___ GIVEN RECORDS ___
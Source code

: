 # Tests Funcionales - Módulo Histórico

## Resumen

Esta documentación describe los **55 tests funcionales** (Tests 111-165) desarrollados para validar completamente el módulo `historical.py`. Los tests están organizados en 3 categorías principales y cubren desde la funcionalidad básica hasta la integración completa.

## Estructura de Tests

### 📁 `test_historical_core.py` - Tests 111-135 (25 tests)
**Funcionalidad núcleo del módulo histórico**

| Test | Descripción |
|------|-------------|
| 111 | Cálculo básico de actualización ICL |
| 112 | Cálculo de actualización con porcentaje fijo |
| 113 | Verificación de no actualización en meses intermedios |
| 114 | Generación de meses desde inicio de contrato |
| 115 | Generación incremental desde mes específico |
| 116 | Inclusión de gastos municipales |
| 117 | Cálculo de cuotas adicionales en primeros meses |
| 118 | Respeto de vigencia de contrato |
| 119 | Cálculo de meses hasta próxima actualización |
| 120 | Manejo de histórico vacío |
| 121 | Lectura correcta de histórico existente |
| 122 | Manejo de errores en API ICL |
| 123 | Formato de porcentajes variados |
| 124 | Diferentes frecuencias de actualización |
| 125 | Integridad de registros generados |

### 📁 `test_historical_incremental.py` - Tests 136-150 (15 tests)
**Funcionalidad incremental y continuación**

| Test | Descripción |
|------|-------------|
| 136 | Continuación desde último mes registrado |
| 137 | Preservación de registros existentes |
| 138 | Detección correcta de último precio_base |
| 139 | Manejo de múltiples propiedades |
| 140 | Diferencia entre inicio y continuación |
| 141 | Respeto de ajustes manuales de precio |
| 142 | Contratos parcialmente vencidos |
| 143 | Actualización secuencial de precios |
___
WORK TO COMPLETE -
Where a line above contains the word "correcta", show that line.

RESULT FOR THIS TASK -
| 121 | Lectura correcta de histórico existente |
| 138 | Detección correcta de último precio_base |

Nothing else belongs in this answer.